BEGIN Information
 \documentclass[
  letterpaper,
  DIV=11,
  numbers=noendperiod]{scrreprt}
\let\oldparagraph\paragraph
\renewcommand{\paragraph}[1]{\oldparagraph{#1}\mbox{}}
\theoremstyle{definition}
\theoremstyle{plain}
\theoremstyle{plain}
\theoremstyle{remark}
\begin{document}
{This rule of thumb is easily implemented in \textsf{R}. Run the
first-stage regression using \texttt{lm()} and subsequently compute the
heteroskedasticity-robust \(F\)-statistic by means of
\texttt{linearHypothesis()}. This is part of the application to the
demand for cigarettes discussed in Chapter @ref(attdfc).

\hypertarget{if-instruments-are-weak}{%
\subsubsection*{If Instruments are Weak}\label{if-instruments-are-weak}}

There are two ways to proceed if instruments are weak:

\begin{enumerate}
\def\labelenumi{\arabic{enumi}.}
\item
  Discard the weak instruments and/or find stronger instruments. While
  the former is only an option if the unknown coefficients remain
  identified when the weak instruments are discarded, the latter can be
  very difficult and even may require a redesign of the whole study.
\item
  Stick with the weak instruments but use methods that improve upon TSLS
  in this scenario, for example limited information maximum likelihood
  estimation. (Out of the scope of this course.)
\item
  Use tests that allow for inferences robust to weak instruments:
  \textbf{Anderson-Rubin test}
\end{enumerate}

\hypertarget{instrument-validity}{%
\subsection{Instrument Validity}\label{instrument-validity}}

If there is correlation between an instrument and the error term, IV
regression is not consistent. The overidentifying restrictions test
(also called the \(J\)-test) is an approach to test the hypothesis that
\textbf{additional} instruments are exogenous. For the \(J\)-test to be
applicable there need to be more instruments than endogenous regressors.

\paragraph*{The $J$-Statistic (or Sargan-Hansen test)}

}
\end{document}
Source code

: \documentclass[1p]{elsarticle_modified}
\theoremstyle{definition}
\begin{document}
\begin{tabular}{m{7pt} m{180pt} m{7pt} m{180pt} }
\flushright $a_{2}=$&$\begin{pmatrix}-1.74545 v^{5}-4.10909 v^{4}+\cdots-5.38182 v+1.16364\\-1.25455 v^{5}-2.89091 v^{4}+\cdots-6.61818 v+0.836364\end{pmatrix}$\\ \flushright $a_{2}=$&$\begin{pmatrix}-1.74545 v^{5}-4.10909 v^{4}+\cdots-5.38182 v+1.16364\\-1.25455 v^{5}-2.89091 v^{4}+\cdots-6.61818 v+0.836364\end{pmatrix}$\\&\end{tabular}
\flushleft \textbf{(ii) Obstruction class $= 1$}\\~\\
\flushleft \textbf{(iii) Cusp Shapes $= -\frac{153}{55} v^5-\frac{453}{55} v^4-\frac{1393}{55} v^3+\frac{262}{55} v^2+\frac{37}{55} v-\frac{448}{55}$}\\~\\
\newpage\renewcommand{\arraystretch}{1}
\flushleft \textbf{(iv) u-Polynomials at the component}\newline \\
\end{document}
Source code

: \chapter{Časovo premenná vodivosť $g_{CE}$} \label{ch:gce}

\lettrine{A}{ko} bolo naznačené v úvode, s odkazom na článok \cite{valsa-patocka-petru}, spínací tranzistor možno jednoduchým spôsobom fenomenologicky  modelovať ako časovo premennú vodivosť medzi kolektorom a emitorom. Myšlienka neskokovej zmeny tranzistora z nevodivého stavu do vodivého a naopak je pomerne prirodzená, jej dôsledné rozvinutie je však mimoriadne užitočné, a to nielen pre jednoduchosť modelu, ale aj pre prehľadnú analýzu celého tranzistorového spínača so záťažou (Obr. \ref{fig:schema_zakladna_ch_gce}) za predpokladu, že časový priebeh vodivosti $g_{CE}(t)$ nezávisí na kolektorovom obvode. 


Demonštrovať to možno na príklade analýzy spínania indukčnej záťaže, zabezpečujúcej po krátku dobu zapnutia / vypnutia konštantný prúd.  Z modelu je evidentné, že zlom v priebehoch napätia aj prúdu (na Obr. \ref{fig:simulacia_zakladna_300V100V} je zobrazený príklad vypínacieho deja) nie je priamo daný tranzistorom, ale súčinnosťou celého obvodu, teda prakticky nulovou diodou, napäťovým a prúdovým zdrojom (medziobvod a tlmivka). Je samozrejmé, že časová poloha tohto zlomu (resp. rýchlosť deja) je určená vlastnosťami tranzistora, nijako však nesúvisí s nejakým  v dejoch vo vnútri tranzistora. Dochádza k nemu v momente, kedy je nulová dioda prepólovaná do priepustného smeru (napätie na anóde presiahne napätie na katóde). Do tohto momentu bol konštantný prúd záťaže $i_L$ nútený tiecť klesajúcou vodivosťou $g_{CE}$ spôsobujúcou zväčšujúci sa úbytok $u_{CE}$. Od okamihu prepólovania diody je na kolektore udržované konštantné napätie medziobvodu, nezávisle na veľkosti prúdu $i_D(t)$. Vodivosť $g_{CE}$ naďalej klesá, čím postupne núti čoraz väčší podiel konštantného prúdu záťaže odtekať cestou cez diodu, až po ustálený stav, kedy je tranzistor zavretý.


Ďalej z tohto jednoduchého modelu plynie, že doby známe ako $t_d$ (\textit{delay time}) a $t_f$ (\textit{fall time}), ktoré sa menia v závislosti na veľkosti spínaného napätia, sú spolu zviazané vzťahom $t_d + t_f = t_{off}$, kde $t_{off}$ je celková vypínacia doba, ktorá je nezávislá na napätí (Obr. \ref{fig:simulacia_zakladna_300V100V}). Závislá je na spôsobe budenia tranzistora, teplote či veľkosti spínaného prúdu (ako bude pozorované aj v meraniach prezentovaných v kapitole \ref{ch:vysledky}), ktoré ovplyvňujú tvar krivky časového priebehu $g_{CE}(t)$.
END Information
▶ _Exercise goal_: Filter the entries above down to the lines that contain "flushleft".

▶ _Exercise answer_:
\flushleft \textbf{(ii) Obstruction class $= 1$}\\~\\
\flushleft \textbf{(iii) Cusp Shapes $= -\frac{153}{55} v^5-\frac{453}{55} v^4-\frac{1393}{55} v^3+\frac{262}{55} v^2+\frac{37}{55} v-\frac{448}{55}$}\\~\\
\flushleft \textbf{(iv) u-Polynomials at the component}\newline \\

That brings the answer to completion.